Les difficultés apparaissent en 2005, lorsque Les Volcans tombent dans l’escarcelle du groupe Bertelsmann. Le géant allemand des médias, propriétaire du club de livres France Loisirs, rachète alors les librairies indépendantes à la pelle – il en possédera jusqu’à cinquante-sept, réunies au sein du réseau Chapitre. Mais ses méthodes ne fonctionnent pas. « Ils voulaient que les librairies fonctionnent comme France Loisirs, avec un catalogue très restreint et un réapprovisionnement automatique par une centrale d’achat centralisée », commente Martine Lebeau.

 

Bertelsmann finit par revendre son réseau de librairies au groupe Najafi Investments. Aux Volcans, on s’étonne d’abord de l’intérêt d’un fonds de placement sino-américain pour le secteur peu rentable des livres.
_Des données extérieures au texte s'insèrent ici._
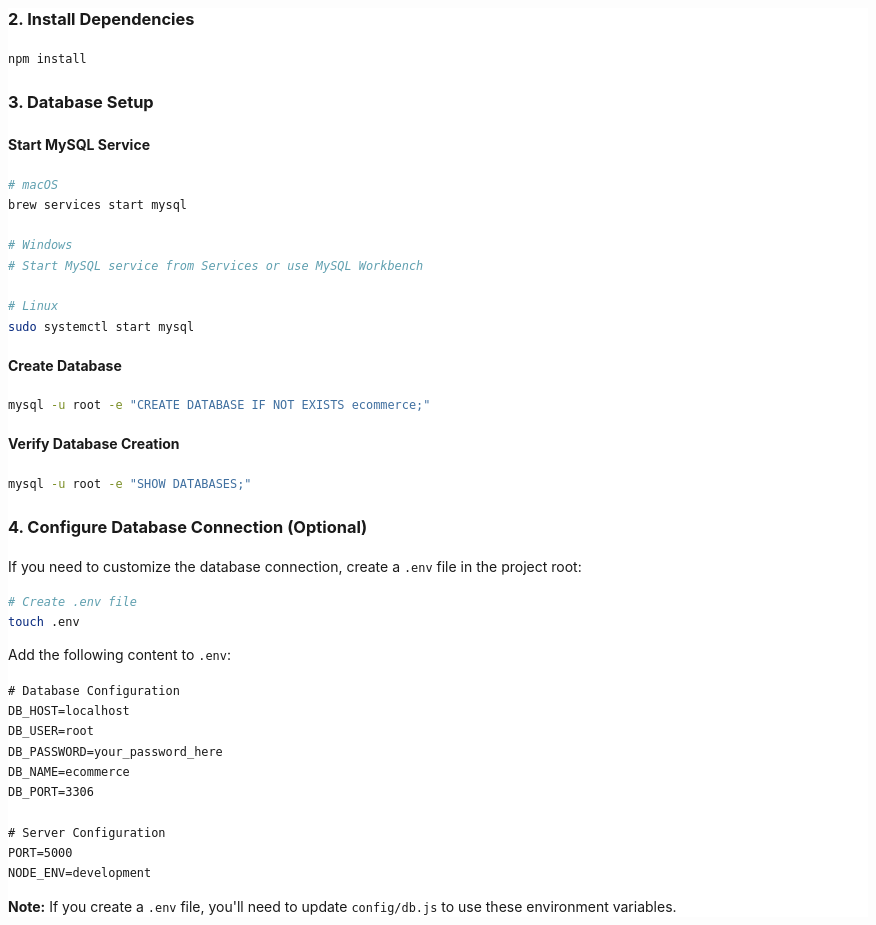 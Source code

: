 ### 2. Install Dependencies
```bash
npm install
```

### 3. Database Setup

#### Start MySQL Service
```bash
# macOS
brew services start mysql

# Windows
# Start MySQL service from Services or use MySQL Workbench

# Linux
sudo systemctl start mysql
```

#### Create Database
```bash
mysql -u root -e "CREATE DATABASE IF NOT EXISTS ecommerce;"
```

#### Verify Database Creation
```bash
mysql -u root -e "SHOW DATABASES;"
```

### 4. Configure Database Connection (Optional)

If you need to customize the database connection, create a `.env` file in the project root:

```bash
# Create .env file
touch .env
```

Add the following content to `.env`:
```env
# Database Configuration
DB_HOST=localhost
DB_USER=root
DB_PASSWORD=your_password_here
DB_NAME=ecommerce
DB_PORT=3306

# Server Configuration
PORT=5000
NODE_ENV=development
```

**Note:** If you create a `.env` file, you'll need to update `config/db.js` to use these environment variables.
Mais on finit par comprendre. « Ce qui les intéressait, c’était de vendre le siège social de Chapitre, à Paris, pas de vendre des livres », résume Philippe Pelade, embauché en 2005 comme responsable de rayon.

 

Le soutien de la population clermontoise

En décembre 2013, le réseau Chapitre est placé en liquidation judiciaire et vendu à la découpe. Trente-quatre librairies trouvent preneur. Pas Les Volcans, qui ferment leurs portes en février 2014, laissant 33 employé·es sur le carreau.

 

Pourtant, une partie des salarié·es ne veut pas en rester là. « Nous connaissions notre outil de travail, notre métier, la fidélité de notre clientèle. Nous savions que si l’entreprise était gérée correctement, ça marcherait », affirme Philippe Pelade. Quand un syndicaliste organise une rencontre avec un spécialiste du modèle coopératif, la moitié de l’effectif se déclare prête à tenter l’aventure d’une reprise de l’enseigne.

 

Mais le temps presse pour déposer un dossier auprès du tribunal de commerce et le groupe doit faire face à la méfiance des financeurs. « Une délégation de trois salariés s’est rendue à la chambre de commerce. Là-bas, on leur a tellement cassé le moral qu’à leur retour, ils ont tout bonnement jeté l’éponge », indique Martine Lebeau.

 

Arnoult Boissau, alors président de l’union régionale des Scop (URSCOP) d’Auvergne et qui a accompagné les efforts des salarié·es, se souvient avec effarement d’une réunion avec des banquiers dans les locaux sans chauffage ni électricité de la librairie, autour d’une table de négociations faite de planches et de tréteaux. « Pour eux, le projet n’était pas raisonnable, parce que le livre était mort et la tablette allait le remplacer, évoque-t-il. Et puis, “vous ne pensez pas que vous allez réussir là où des bons chefs d’entreprise ont échoué” ? »

 

La Scop emploie aujourd’hui 46 salariés et dégage un chiffre d’affaires supérieur à 8 millions d’euros.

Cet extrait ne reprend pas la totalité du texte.